The extensive study was based on 52,000 forecasts made by about 250 institutions between 1991 and 2000 for the US, Japan, France, Germany, Italy and Sweden.
The study found that most forecasters did not predict the increase in growth and reduction in inflation for the world's leading economies during the second half of the 1990s.It showed inflation had repeatedly been overestimated and growth underestimated.
The IMF and the OECD have a mixed track record on Ireland, although this did not form part of the Swedish study. In common with domestic forecasters, the OECD constantly had to revise its growth figures upwards over the 1990s. It originally predicted growth in 1995 of 3.2 per cent, later revising this to 4.5 per cent and then 5.8 per cent. The eventual outcome was 9.7 per cent. The same pattern is true of most other years. For 1999, it began at 6.1 per cent and ended at 7.7 per cent. The eventual outcome was 10.8 per cent. The IMF had forecast growth of 6.8 per cent.

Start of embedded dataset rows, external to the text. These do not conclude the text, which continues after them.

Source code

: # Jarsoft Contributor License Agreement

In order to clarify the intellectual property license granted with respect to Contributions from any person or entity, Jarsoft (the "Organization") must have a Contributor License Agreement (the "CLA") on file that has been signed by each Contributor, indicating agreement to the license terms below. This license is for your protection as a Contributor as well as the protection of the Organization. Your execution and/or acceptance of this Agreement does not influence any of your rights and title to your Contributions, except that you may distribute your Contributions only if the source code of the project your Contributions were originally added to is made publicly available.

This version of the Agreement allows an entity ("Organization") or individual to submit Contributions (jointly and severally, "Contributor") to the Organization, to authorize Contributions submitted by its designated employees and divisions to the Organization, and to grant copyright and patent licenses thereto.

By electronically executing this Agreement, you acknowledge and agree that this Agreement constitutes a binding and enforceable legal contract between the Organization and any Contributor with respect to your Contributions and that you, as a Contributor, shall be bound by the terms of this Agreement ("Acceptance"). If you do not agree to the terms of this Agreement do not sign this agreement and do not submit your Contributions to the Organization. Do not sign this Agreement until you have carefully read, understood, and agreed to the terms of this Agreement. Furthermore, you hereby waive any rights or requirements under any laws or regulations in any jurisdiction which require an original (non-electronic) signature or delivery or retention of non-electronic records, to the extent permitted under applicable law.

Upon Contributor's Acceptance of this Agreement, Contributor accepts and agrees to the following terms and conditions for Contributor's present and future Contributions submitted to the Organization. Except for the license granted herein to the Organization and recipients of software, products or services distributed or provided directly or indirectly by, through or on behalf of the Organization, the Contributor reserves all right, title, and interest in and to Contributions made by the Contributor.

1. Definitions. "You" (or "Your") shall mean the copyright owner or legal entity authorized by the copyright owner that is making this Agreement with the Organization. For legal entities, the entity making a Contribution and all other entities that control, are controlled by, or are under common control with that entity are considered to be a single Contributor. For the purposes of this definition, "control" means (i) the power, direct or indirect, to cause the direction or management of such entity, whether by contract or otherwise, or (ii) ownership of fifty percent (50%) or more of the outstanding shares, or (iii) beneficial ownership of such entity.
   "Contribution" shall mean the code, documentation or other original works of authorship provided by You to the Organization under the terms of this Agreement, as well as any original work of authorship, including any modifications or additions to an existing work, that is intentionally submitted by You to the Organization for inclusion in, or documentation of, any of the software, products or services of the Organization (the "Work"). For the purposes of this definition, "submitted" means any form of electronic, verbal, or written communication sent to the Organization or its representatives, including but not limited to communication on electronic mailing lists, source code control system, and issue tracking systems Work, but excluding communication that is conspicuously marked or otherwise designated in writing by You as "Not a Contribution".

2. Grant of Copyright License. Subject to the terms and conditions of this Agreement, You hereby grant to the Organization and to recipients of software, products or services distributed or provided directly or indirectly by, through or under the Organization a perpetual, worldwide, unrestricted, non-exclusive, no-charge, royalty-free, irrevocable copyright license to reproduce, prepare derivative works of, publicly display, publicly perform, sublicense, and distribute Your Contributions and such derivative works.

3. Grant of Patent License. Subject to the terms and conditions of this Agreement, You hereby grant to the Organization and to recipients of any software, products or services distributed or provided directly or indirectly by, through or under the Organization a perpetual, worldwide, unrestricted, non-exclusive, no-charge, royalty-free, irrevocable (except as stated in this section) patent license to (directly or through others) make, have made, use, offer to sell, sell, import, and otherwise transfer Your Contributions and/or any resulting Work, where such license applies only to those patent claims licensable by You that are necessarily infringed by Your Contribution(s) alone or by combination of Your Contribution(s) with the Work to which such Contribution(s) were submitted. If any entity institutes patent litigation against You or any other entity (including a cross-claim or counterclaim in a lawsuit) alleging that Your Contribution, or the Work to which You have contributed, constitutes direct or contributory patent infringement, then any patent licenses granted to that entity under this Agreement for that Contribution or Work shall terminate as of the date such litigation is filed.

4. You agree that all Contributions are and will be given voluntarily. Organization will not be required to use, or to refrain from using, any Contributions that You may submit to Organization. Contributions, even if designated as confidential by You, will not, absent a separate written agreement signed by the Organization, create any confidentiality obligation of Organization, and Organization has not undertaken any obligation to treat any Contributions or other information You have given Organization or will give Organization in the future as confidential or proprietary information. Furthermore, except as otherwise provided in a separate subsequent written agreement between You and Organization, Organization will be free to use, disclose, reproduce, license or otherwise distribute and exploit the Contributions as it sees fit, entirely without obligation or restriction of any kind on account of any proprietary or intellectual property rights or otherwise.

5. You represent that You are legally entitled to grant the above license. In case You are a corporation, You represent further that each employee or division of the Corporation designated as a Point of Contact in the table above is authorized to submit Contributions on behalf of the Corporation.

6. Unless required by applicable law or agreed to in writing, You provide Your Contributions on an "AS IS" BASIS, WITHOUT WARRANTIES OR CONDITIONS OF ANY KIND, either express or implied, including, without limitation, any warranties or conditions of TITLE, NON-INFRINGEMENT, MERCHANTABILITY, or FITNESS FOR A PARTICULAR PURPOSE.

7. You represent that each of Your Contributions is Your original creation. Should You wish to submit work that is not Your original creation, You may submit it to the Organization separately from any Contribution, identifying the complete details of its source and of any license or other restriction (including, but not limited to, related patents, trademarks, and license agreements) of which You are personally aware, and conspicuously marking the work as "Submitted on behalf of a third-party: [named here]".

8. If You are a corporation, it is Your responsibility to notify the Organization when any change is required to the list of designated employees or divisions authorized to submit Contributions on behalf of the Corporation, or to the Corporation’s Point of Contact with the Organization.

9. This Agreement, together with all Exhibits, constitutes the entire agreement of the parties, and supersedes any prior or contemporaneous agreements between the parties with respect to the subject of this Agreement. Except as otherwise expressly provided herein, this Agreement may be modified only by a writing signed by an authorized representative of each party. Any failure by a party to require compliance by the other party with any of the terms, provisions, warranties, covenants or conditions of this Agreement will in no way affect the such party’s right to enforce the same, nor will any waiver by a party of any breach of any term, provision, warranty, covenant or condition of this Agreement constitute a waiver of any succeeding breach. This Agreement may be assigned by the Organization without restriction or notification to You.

In 2000, it began at 6.8 per cent, ended at 10 per cent, against an outcome of 11.5 per cent. The IMF had predicted growth of 8 per cent rising to 8.7 per cent.
The OECD's latest published forecasts is for growth of 7.8 per cent this year and next, having earlier forecast growth of 5.2 per cent for this year. Growth in the first quarter was 11.6 per cent, but this is expected to fall to closer to 6 per cent by domestic analysts.
According to the Riksbank, the "prominent role as forecasters often accorded to the IMF and the OECD in the media may be unwarranted. In all six countries studied, they have both fared considerably worse than the mean" The best on German inflation are JP Morgan, Dresdner Bank and M M Warburg.